7/27/99 NEW YORK -- Early this morning, billionaire Sanford I. Weill held a private press conference to announce that he will donate yet another 100 million dollars to the medical school known formerly as the Cornell University Medical College, now known as the Joan and Sanford I. Weill Medical College and Graduate School of Medical Schiences of Cornell University, an institutional name engineered to offer hours upon hours of fun and ridicule. The funds, which suddenly appeared in Weill's coffers as Fed chairman Alan Greenspan itched his belly in a stunning turn of events late last night, will be earmarked for the construction of a "futuristic trailer park" for medical education, to be built on top of what is now a somewhat vacant lot on the south-west corner of East 70th Street and York Avenue, an intersection known to the local natives as "Seventiethandyork."
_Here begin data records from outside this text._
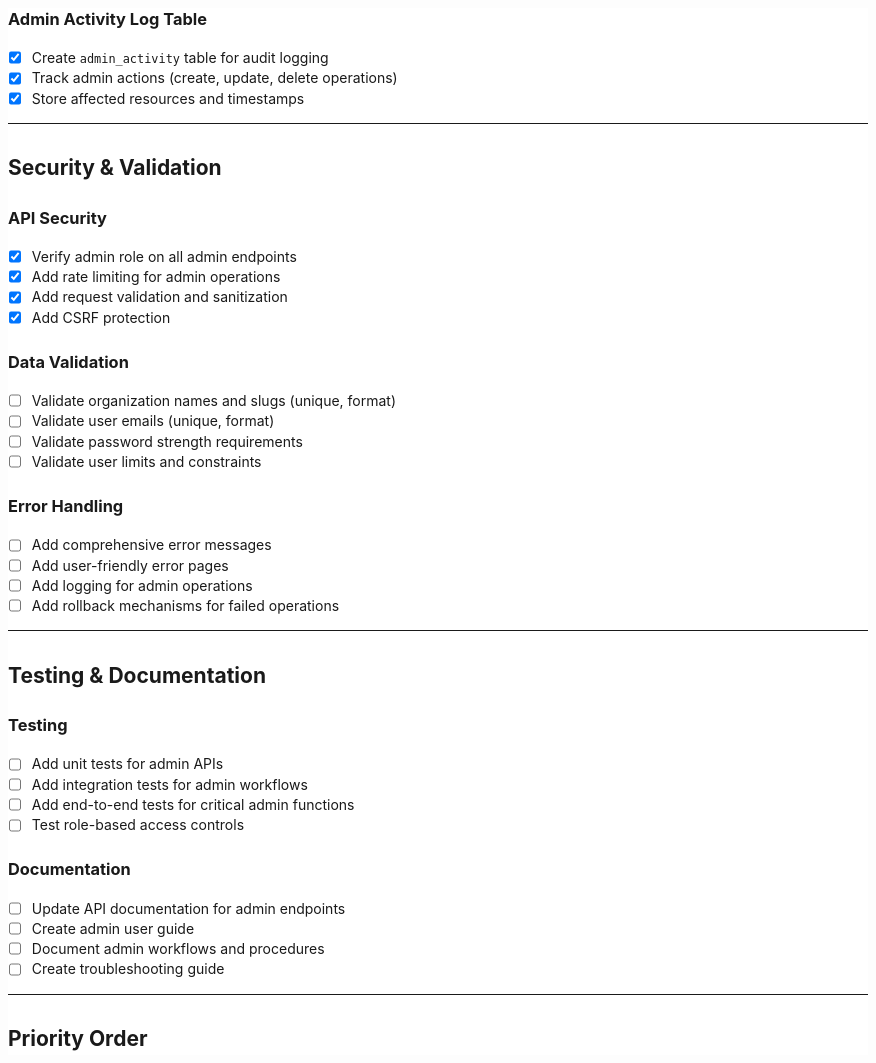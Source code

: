 ### Admin Activity Log Table

- [x] Create `admin_activity` table for audit logging
- [x] Track admin actions (create, update, delete operations)
- [x] Store affected resources and timestamps

---

## Security & Validation

### API Security

- [x] Verify admin role on all admin endpoints
- [x] Add rate limiting for admin operations
- [x] Add request validation and sanitization
- [x] Add CSRF protection

### Data Validation

- [ ] Validate organization names and slugs (unique, format)
- [ ] Validate user emails (unique, format)
- [ ] Validate password strength requirements
- [ ] Validate user limits and constraints

### Error Handling

- [ ] Add comprehensive error messages
- [ ] Add user-friendly error pages
- [ ] Add logging for admin operations
- [ ] Add rollback mechanisms for failed operations

---

## Testing & Documentation

### Testing

- [ ] Add unit tests for admin APIs
- [ ] Add integration tests for admin workflows
- [ ] Add end-to-end tests for critical admin functions
- [ ] Test role-based access controls

### Documentation

- [ ] Update API documentation for admin endpoints
- [ ] Create admin user guide
- [ ] Document admin workflows and procedures
- [ ] Create troubleshooting guide

---

## Priority Order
"I'm so proud," commented Antonio Gotto, Jr., Dean of the Weill Medical College. "We were able to lift Harvard Med's curriculum so successfully, but we just didn't have enough funds to also create our own version of Stanford Med's anatomy trailers. Hey, you're not [writing this down], are you?"
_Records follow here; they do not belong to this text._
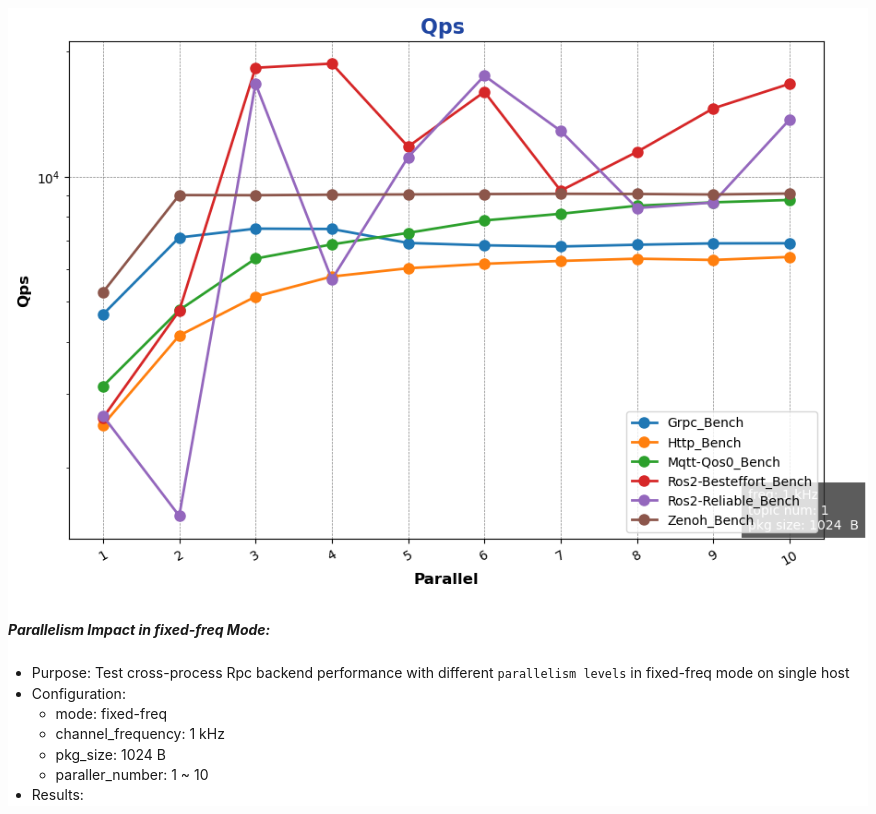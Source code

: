 ![](./pic/local_rpc_py_bench_parallel.png)

##### Parallelism Impact in fixed-freq Mode:
- Purpose: Test cross-process Rpc backend performance with different `parallelism levels` in fixed-freq mode on single host
- Configuration:  
  - mode: fixed-freq
  - channel_frequency: 1 kHz
  - pkg_size: 1024 B  
  - paraller_number: 1 ~ 10
- Results:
Students were overjoyed at the news. "I'm the editor of Stethoscope," commented second-year medical student Andy Teich, "so let me tell you something -- stop misquoting me, and making up things that I never said." After sighing, Mr. Teich went on to add, "Oh, and I'm overjoyed about this new development. You know, I was just thinking how much I missed the din and racket of construction into the wee hours, back when they were renovating Olin Hall. I just can't wait for the *real* heavy equipment to come in and smack our sense of hearing around every morning now."
Environmentalists led a protest later today to, well, protest. Activist Ray Dunn screamed, "Tornados bad! Vacant lot good! Trailer park bad! Vacant lot good!", alluding to the fears that the new trailer park will cause tornadoes, and other natural disasters such as hurricanes, typhoons, and White Trash, to migrate toward the Upper East Side of Manhattan. "This is almost as bad as the time those Ghostbuster guys wanted to keep their matrix of spirits in that old firehouse," he added.
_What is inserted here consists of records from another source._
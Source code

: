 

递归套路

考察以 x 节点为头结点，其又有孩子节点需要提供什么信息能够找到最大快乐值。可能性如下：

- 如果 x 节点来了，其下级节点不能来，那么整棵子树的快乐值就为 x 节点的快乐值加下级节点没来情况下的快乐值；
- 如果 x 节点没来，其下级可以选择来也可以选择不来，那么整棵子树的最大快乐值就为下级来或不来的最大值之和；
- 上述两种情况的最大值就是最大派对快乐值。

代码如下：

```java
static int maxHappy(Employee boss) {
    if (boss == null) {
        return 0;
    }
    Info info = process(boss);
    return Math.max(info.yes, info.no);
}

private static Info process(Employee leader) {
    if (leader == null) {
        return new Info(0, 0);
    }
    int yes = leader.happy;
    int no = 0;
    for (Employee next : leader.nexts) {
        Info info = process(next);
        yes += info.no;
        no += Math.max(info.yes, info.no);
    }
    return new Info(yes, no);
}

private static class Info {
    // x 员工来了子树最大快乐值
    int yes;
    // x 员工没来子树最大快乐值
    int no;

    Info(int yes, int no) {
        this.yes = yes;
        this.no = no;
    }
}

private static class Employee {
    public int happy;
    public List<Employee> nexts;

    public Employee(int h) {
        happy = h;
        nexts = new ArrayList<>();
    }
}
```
The Ghostbusters were a fictional group of funny men who battled ghosts by trapping them using equally fictional "proton packs" and "traps", keeping the spirits in a fictional "containment grid", all featured in a mid 80's movie by the same name. The plot of the movie climaxed when the character of the environmental agency representative ordered a police officer to shut down the containment grid, releasing all of the spirits contained within and triggering a apocolyptic pandemonium and the eventual creation of a gigantic marshmallow man. The marshmallow man was eventually destroyed by the Ghostbusters after leaving behind a trail of nearly $431 dollars in damage. Bill Murray could not be reached for comment, mostly because we couldn't find his phone number.